IDENTIFYING BEST BATSMAN TO BAT WITH IN IPL (INDIAN PREMIER LEAGUE)

Rahul Araveti
Web Mining [IS688, Spring 2021]
9 min readApr 25, 2021

INTRODUCTION

Statistics have always had a significant role in sports. As we all know, sports analytics is on the rise and will continue to play a significant role in how teams operate, pick their players, how they play the game, etc.

Cricket is no different. The runs scored by a batsman, the wickets taken by a bowler, or the matches won by a cricket team — these are all examples of the most important numbers in the game of cricket.

Maintaining a record of all such statistics has multiple benefits. The teams and the individual players can dig deep into this data and find areas of improvement. It can also be used to assess an opponent’s strengths and weaknesses.

Cricket has always been my passion and hence made me choose this topic to perform network analysis on.

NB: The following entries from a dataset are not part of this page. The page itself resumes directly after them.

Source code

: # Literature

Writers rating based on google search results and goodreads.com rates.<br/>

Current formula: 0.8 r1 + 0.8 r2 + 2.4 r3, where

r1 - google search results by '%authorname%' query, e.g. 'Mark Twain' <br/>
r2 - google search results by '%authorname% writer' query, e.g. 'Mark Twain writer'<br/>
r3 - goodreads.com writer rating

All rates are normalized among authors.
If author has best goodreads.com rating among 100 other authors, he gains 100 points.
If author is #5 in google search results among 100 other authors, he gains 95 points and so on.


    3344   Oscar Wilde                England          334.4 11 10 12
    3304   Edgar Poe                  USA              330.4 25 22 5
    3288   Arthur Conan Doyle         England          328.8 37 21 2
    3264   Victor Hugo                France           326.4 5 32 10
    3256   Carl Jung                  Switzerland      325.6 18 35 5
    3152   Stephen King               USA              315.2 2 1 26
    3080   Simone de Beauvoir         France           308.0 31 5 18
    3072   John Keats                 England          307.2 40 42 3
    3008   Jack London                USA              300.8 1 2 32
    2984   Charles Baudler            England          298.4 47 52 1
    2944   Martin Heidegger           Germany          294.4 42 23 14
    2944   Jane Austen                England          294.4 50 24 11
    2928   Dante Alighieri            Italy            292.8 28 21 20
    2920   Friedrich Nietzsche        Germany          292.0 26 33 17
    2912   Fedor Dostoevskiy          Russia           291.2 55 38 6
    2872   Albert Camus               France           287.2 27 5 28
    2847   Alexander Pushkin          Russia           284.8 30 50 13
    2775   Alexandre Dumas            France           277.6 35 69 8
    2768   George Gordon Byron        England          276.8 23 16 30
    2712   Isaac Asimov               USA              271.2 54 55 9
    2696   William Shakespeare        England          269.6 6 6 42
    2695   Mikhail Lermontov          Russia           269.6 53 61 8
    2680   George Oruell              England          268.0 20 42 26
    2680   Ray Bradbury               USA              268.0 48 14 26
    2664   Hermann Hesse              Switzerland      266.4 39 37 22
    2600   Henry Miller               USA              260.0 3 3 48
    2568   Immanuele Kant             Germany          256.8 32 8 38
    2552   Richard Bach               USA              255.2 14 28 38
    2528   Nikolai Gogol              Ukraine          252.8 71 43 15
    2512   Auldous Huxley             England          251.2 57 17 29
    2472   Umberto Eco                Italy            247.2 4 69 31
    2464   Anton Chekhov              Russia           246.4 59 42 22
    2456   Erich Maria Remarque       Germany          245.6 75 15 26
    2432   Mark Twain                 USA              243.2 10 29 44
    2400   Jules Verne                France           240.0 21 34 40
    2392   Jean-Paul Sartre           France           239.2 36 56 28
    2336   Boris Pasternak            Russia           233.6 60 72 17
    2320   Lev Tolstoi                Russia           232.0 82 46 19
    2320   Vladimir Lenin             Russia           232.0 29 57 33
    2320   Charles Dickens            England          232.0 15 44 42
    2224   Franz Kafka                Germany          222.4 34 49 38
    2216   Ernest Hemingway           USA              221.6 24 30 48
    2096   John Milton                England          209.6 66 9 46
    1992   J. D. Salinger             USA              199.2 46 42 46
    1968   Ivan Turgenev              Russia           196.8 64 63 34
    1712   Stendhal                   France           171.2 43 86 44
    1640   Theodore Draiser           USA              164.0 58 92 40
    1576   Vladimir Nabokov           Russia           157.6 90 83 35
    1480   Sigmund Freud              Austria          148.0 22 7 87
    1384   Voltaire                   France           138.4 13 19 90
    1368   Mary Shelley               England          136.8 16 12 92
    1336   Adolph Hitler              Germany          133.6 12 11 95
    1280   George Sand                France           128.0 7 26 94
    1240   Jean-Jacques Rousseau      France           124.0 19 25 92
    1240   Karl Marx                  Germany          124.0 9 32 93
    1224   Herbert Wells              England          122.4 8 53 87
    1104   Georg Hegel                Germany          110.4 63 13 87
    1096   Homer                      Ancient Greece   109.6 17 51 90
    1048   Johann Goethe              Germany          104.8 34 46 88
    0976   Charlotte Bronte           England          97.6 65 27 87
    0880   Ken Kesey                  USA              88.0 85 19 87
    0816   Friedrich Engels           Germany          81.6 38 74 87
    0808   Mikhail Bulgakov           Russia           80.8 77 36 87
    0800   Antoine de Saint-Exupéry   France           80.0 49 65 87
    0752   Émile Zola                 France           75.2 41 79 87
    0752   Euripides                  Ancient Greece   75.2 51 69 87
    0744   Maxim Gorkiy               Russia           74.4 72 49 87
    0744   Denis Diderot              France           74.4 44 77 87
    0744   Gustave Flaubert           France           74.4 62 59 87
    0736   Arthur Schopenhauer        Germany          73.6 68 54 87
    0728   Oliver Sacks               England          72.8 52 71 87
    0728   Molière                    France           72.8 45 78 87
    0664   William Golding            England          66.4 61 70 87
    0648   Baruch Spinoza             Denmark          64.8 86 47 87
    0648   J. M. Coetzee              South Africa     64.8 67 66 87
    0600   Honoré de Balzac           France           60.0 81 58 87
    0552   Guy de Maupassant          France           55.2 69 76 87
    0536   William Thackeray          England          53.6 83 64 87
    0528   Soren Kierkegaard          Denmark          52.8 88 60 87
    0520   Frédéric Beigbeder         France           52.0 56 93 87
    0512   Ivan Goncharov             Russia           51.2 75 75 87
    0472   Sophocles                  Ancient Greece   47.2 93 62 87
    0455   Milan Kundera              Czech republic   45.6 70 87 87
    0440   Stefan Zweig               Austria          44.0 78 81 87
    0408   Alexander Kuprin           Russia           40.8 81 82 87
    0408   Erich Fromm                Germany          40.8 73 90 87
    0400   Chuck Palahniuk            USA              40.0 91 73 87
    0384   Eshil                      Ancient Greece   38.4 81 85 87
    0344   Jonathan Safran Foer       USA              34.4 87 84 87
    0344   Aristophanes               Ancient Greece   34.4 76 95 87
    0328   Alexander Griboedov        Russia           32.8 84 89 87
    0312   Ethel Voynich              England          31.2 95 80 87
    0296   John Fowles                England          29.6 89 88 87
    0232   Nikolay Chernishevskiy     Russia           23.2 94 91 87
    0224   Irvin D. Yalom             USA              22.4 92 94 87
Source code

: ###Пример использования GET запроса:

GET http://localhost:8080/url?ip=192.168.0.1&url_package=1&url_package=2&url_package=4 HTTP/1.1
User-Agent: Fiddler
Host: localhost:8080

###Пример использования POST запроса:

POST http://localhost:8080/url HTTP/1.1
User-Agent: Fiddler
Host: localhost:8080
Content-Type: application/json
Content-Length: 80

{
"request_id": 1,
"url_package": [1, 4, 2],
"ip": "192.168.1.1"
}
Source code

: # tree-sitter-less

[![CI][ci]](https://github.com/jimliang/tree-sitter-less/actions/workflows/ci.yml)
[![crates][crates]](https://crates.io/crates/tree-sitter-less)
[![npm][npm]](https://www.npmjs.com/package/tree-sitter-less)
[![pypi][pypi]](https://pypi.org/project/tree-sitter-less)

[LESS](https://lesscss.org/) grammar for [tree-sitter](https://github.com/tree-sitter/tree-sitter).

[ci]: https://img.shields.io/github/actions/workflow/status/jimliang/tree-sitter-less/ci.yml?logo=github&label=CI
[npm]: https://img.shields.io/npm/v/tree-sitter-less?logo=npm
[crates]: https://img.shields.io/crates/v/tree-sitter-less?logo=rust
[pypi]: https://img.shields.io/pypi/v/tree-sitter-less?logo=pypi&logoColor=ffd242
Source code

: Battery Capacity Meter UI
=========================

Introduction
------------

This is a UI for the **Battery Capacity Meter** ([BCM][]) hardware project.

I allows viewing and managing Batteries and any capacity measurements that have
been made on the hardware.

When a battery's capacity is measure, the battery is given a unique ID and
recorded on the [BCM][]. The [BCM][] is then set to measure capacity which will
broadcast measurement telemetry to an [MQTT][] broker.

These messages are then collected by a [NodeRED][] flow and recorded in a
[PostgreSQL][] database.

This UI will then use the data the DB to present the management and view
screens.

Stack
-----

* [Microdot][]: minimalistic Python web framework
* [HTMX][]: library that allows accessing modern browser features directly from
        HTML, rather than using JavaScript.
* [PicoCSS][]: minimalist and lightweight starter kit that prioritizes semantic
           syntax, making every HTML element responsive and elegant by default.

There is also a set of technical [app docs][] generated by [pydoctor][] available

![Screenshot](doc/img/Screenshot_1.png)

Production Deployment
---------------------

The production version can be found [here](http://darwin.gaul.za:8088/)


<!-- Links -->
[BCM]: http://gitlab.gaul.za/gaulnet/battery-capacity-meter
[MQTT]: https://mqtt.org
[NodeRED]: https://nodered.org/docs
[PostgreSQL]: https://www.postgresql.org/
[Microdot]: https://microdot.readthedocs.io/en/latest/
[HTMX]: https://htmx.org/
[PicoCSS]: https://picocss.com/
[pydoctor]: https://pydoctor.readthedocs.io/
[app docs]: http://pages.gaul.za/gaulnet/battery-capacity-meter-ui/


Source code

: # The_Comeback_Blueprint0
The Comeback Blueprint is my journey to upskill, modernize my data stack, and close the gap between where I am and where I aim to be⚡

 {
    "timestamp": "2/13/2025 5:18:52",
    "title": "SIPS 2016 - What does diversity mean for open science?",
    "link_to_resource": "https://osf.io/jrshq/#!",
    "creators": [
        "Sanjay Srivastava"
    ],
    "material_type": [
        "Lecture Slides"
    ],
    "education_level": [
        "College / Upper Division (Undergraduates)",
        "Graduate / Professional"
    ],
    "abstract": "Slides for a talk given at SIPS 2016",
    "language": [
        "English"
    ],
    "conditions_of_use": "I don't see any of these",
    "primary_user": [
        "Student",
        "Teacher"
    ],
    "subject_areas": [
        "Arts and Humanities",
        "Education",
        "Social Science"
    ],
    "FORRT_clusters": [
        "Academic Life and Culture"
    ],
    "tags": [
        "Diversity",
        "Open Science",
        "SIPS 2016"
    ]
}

Below you can see a snapshot of a few key statistics of Virat Kohli, one of the best batsmen in cricket:

This record gives us quite a lot of useful information, such as:

  • The batting average in different formats
  • Number of times the batsman scored >= 100 runs
  • Highest scores of the batsman
  • Number of matches played, etc.

An extensive exploratory analysis of this well-structured data can be helpful in comparing multiple players.

Think about it — we can try to answer the age-old questions like who’s the all-time best batsman? Was Courtney Walsh better than Curtley Ambrose? And so on. This analysis would be based on their individual records.

However, there are many crucial insights that are difficult and cumbersome to obtain by using only traditional data analysis techniques. Since cricket is a team game, it involves interaction among the players within a team as well as with those in the opposition team.

It is quite difficult to win matches if individuals focus on their respective performances only. They must support their fellow players as well.

This aspect of the game is obvious, especially during batting. There are always going to be two batsmen at the crease.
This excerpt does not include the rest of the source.